Nous sommes accros aux écrans, aux infos, aux jeux vidéo, aux commentaires, aux pouces levés ou baissés.
Nous lisons des articles, influencés par le nombre de recommandés. Parfois, nous recommandons sans trop savoir pourquoi, même si nous n’avons pas tout compris, si des détails nous ont déroutés. Nous suivons le troupeau pour le meilleur et surtout pour le pire : perdre confiance en nos capacités de questionnements et de jugements.
Nous suivons la masse qui nous a précédés. Les choix des sujets traités par les journalistes nous font gober la priorisation de l’information.
Nous lisons des commentaires qui reflètent souvent notre côté voyeur. Qui nous entraînent dans des réflexions de bas étage et qui nourrissent des égotiques déglingués, qui loin de penser qu’ils ont besoin de se faire soigner, prennent leur pied à diffamer, insulter et provoquer. Nous les lisons parfois énervés, parfois peinés, parfois écœurés, mais nous les lisons. Ils participent avec génie à notre lobotomie. Au lieu de débattre d’un sujet, nous allons discuter de la manière dont il est débattu.
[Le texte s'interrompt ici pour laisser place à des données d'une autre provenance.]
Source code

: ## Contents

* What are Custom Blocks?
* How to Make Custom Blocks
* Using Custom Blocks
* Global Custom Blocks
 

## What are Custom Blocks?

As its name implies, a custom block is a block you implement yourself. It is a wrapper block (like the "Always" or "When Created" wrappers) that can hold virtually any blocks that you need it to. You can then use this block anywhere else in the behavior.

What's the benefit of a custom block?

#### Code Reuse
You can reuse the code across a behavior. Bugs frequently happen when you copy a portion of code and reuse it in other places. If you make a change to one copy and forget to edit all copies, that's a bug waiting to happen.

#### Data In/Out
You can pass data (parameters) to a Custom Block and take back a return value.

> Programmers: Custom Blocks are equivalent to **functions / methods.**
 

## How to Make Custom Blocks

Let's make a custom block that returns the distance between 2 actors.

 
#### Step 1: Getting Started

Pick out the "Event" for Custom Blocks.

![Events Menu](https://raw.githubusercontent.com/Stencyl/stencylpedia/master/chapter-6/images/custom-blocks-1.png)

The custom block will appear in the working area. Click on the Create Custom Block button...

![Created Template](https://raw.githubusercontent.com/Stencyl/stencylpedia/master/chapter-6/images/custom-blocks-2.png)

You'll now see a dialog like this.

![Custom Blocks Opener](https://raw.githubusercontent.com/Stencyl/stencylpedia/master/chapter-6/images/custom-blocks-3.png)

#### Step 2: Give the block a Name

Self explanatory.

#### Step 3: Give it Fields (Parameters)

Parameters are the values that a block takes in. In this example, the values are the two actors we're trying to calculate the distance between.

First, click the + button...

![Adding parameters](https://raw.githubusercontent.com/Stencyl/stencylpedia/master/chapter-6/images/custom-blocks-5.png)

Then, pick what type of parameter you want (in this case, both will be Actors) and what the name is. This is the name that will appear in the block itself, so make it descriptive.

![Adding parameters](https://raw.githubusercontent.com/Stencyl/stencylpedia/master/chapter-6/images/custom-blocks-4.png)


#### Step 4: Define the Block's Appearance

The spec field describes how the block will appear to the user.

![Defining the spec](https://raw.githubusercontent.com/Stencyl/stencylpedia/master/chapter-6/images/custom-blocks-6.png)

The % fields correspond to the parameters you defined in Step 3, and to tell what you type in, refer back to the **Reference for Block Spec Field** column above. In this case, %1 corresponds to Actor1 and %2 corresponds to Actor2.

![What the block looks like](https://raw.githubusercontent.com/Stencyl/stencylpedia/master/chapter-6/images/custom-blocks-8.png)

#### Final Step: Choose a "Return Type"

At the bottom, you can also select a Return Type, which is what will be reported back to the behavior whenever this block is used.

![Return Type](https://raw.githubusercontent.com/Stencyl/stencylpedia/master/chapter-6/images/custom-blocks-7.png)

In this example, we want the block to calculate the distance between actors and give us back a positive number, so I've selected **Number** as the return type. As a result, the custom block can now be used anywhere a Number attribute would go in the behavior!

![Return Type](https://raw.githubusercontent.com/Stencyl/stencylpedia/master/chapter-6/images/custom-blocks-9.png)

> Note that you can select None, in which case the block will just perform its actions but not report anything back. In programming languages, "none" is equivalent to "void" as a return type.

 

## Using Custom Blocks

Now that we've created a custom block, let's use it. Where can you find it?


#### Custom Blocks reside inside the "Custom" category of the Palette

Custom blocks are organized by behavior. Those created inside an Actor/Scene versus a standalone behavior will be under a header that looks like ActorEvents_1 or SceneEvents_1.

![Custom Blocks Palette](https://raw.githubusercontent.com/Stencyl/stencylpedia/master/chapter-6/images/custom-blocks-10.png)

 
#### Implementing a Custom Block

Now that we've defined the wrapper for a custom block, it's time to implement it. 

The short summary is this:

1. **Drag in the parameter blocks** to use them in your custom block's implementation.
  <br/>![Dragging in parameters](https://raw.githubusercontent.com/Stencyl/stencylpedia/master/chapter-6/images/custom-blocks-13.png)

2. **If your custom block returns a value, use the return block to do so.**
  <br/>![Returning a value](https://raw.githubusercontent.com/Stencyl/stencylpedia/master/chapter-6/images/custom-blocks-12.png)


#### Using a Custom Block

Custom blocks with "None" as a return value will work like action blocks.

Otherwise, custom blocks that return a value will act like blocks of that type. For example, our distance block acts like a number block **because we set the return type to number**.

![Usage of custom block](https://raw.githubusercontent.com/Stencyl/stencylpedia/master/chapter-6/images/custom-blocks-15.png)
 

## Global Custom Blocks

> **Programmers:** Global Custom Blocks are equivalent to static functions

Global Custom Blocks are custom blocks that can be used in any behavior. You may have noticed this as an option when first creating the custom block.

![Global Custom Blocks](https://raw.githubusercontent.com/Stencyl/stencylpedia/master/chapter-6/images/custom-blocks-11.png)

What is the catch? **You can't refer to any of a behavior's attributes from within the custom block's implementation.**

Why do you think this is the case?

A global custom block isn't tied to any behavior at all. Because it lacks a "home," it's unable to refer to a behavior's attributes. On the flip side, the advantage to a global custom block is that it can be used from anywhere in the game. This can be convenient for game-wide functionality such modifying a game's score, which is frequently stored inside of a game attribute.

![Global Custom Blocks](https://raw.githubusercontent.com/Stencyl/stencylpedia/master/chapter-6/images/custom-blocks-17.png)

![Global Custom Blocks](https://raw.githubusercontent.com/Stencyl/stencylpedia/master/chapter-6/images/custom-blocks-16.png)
Ça pourrait se nommer « sujet perdu de vue ».
Idem, avec ces histoires de recommandés, nous allons quelques fois les louer, d’autres fois les jalouser.
Et moi aussi je me sens crétinisé à regarder la vie, le monde sur un écran, je sens que je vais finir par m’intoxiquer et me conduire avec le web comme un camé.
C’est pour cette raison que de temps en temps je prends la tangente. Je coupe tout. Pour montrer l’exemple à mes enfants que je ne veux pas voir, plus tard, agressifs et drogués avec des yeux carrés.
Et là que je retrouve enfin la vue, l’ouïe, l’odorat, le goût et le toucher.
Je vois la neige blanche, brillante dans les champs et la neige salie, noircie sur les trottoirs par les pots d’échappement.
J’entends les oiseaux, le bruit du vent et du torrent.
Je sens l’odeur du café et de ma transpiration.
Je peux toucher l’eau glacée et les feuilles mortes.
Je savoure un chocolat.
La toile tissée est un outil incroyable, formidable, tant que nous savons encore regarder et analyser ce qui nous entoure. Sans nous sentir amputés si nous n’y avons pas accès un moment.
Tant que nous gardons en tête ce que la toile peut nous apporter. Tout en sachant comment éviter de se faire dévorer par l’araignée.